WHAT TO PRODUCE: Gather, from the listing beneath this task, every line holding the string "infisical".
*** MATERIAL FOR THIS EXERCISE Section Begins ***
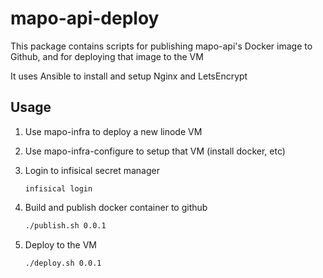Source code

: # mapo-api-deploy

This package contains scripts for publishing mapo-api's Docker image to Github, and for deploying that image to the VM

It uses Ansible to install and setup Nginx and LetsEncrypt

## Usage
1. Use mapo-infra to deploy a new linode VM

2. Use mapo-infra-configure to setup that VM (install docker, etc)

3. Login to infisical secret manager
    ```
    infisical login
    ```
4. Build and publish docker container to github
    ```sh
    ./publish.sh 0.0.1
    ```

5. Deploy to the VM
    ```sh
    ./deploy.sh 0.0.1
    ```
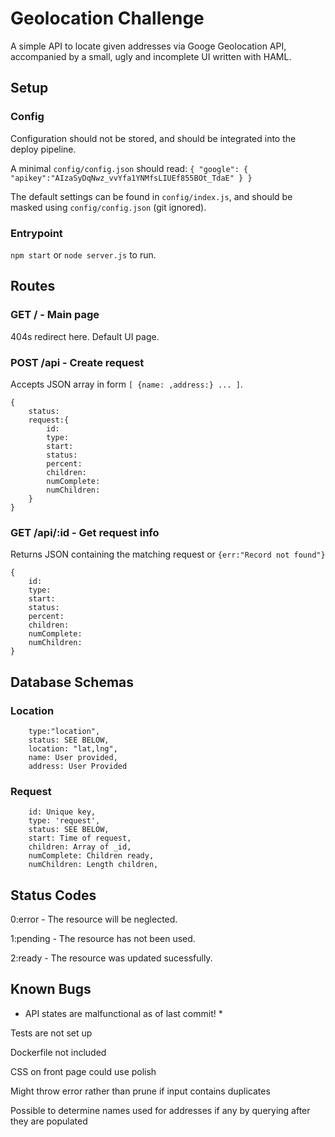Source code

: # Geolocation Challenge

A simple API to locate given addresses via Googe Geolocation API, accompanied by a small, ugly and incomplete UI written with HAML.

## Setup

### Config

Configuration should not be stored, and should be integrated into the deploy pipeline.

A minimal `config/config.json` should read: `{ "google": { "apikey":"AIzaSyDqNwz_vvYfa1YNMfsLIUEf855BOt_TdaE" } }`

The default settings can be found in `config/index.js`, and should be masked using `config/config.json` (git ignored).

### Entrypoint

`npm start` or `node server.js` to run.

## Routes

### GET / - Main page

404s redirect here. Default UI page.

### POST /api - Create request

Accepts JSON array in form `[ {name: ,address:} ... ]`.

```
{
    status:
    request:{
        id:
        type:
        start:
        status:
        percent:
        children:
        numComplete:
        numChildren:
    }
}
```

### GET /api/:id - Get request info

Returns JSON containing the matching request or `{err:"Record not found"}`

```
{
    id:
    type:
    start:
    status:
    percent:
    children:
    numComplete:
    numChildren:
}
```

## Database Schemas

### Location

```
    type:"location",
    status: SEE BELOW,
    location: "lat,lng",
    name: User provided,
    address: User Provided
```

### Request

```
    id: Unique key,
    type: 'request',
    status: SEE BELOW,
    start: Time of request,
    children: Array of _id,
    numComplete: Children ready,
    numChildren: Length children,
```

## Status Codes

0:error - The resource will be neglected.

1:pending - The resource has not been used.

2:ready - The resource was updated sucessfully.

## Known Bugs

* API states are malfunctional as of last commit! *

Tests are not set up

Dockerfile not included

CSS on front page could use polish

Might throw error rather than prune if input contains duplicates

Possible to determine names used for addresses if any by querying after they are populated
*** MATERIAL FOR THIS EXERCISE Section Ends ***
EXERCISE RESPONSE:
3. Login to infisical secret manager
    infisical login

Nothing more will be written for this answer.